Wednesday, June 22, 2005

Spinning Things

Ezekiel saw a wheel a-spinning, way in the middle of the air.

In response to a question on engine outputs, I'll talk about gyroscopic instruments and what makes the gyroscopes spin.

The airplanes I fly use compasses that are not hugely different from the compasses that got Cabot and Cartier across the Atlantic to Canada. A magnetised component seeks to align itself with the Earth's magnetic field, indicating the orientation of the observer on a compass card. The compass is prone to large errors while accelerating or turning and and is hard to read in rough air. For this reason, the magnetic heading is transferred to an instrument which is not north seeking, but instead keeps track of where north is by remaining stable in its orientation while the airplane turns around it. The instrument is called a heading indicator. The pilot must update the heading indicator on the real heading periodically throughout the flight, but in return doesn't need to squint at a bobbing compass for every heading.

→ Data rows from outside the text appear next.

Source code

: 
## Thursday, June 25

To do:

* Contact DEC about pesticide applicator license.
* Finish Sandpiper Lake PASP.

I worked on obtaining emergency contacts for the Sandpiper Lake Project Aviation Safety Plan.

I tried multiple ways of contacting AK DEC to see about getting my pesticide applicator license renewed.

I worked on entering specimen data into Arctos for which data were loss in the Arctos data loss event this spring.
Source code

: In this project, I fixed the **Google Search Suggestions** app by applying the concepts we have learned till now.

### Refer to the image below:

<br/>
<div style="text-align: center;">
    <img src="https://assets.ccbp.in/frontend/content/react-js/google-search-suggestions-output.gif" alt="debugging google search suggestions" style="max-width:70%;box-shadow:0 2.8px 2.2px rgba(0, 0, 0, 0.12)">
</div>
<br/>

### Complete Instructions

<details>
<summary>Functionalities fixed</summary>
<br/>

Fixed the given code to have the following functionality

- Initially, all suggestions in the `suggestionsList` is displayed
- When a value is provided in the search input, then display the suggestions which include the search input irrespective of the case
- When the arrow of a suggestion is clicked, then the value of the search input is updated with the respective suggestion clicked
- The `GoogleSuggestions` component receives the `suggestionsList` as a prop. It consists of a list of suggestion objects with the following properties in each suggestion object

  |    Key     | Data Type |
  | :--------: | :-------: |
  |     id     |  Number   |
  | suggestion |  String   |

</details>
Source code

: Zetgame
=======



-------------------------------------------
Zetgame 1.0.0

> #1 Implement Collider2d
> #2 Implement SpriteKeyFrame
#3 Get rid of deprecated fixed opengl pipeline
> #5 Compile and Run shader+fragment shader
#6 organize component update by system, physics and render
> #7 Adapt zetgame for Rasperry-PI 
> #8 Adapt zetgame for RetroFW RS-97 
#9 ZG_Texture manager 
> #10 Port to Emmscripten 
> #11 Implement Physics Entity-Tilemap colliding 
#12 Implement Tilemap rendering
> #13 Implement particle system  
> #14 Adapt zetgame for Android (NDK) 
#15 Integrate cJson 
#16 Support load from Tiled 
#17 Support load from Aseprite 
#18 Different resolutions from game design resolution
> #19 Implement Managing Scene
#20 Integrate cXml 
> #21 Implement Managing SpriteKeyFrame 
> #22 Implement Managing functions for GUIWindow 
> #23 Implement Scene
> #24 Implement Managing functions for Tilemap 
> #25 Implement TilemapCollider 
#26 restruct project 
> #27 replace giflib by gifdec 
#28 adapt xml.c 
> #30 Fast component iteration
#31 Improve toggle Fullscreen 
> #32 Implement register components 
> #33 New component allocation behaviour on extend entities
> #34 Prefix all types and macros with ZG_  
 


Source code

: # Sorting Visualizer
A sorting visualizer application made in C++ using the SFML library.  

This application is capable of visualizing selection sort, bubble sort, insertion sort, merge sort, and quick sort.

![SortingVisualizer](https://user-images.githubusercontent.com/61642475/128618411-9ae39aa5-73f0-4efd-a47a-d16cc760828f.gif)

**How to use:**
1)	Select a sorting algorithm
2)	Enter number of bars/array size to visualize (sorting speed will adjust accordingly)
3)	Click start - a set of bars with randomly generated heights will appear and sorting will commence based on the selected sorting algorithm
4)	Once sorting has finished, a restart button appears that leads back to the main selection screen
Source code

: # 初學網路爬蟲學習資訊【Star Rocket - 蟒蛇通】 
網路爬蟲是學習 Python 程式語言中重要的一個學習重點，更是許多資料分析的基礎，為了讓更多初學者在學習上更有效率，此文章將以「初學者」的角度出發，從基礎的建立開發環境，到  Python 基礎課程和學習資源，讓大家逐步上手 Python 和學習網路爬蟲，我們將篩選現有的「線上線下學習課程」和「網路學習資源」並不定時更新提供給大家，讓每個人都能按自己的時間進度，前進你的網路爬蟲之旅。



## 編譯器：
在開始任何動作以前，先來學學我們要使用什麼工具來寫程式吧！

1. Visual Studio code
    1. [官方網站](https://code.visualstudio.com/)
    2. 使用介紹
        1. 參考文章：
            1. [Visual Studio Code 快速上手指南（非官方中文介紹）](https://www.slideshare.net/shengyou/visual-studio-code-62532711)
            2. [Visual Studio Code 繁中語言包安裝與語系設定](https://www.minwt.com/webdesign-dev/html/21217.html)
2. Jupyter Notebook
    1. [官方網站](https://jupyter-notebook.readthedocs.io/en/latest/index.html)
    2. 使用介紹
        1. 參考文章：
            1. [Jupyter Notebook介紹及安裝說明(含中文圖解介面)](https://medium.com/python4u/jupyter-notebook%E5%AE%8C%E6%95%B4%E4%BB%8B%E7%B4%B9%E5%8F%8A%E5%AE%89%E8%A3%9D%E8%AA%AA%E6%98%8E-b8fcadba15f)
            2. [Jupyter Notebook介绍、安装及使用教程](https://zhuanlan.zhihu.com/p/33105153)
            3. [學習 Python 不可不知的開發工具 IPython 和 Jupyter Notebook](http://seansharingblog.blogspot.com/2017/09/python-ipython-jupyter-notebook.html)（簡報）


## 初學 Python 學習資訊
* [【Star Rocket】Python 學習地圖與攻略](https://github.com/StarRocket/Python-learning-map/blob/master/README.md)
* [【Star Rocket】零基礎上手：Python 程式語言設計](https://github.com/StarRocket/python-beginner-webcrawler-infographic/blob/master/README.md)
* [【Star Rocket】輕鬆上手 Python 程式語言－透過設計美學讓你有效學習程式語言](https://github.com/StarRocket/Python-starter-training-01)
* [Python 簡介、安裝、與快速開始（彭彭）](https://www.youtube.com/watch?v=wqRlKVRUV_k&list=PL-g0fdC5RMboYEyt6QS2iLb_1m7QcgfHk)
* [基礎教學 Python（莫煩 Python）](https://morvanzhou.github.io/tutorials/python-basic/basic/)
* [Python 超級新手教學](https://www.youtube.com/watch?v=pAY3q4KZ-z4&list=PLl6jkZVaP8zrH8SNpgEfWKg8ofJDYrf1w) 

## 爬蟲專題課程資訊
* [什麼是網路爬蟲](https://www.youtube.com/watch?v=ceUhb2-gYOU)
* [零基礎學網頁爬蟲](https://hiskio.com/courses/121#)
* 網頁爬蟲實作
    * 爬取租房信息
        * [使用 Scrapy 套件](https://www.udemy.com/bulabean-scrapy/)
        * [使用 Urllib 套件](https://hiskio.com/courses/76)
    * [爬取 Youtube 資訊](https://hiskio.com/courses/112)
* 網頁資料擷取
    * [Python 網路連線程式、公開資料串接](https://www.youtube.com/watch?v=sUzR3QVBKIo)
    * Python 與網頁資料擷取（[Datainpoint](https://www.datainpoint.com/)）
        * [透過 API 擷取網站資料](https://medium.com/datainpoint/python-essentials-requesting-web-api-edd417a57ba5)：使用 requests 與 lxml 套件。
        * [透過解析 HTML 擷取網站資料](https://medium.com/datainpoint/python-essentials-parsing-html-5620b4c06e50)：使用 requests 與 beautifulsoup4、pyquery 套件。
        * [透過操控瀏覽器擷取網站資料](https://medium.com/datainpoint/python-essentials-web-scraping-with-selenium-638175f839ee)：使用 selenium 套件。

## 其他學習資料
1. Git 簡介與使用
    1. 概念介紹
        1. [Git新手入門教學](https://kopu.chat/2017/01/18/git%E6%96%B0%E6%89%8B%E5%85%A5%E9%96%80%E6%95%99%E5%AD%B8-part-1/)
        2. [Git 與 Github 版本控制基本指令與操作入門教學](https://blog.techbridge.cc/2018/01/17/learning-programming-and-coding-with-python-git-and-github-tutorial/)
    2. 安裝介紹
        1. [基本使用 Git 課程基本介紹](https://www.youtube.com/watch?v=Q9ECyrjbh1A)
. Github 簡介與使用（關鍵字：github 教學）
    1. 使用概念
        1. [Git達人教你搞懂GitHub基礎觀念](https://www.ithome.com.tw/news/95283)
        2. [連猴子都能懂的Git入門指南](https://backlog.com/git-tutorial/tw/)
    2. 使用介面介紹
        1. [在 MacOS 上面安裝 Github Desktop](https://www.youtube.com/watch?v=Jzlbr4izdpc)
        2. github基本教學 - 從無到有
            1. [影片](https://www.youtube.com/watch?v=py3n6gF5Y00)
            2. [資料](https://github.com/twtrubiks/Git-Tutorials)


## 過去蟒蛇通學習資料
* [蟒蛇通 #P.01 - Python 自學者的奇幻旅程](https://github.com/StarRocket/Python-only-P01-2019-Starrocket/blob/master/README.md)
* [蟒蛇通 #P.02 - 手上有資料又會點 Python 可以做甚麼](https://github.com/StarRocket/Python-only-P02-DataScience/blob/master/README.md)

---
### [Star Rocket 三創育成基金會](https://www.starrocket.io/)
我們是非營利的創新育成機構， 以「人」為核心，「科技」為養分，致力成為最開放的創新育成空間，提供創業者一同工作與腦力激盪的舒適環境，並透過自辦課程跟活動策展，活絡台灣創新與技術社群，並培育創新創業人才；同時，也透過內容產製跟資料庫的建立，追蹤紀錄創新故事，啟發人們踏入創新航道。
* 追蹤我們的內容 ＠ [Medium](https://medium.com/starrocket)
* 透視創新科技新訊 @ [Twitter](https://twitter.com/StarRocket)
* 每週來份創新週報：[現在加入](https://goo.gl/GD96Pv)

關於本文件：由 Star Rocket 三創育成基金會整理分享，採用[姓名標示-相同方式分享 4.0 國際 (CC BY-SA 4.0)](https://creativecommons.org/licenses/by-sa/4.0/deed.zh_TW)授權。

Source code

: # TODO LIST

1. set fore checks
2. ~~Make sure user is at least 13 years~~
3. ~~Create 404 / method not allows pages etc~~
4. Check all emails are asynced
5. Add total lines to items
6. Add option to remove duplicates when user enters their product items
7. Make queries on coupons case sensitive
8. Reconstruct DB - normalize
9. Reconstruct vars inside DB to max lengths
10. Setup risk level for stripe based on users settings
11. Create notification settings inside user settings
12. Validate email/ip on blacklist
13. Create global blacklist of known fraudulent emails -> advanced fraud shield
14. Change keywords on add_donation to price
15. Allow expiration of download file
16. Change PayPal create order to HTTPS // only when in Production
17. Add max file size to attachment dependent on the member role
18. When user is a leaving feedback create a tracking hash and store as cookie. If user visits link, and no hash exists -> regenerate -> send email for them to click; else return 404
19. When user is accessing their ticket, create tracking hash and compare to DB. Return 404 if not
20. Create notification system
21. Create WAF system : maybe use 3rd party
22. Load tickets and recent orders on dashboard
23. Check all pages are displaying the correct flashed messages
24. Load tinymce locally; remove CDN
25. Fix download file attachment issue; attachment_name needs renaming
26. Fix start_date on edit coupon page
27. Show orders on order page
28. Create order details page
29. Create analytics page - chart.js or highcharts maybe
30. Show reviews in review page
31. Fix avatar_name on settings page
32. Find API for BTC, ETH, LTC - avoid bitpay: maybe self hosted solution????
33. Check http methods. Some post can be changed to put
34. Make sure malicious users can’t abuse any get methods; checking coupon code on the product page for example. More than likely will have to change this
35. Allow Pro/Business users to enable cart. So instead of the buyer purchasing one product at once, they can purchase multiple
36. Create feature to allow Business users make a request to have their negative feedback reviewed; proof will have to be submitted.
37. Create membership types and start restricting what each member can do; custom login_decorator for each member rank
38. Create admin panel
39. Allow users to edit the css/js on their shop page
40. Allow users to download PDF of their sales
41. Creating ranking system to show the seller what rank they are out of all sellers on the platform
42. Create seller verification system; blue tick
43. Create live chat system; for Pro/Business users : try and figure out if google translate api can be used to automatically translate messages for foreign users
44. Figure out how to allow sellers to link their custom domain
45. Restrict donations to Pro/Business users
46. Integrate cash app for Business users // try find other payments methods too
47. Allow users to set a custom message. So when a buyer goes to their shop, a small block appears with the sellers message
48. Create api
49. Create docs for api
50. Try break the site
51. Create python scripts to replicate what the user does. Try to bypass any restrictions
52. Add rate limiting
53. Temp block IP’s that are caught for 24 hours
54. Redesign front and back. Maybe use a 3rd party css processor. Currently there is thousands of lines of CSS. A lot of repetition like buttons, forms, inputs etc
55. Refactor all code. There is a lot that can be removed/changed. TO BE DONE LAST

Another instrument, the attitude indicator, gives a cockpit indication of the aircraft's situation with respect to the horizon: nose up, nose down, and/or banked left or right. This is useful when the real horizon is obscured by darkness or clouds.

Both these instruments maintain stability through the operating principle of the gyroscope: a wheel inside that spins so fast that it maintains its orientation instead of turning with the airplane. It is gimballed to allow it to do that, and the motion of its turning relative to the case around it are transferred through ingenious levers to the face of the instrument. A third instrument also contains a gyroscope, but it takes advantage of the principle of gyroscopic precession--the tendency of a gyroscope to change its motion around a different axis than the one where a force is applied. This post is not about these instruments, nor about the gyroscopic principles, but merely about what keeps the gyroscopes spinning inside.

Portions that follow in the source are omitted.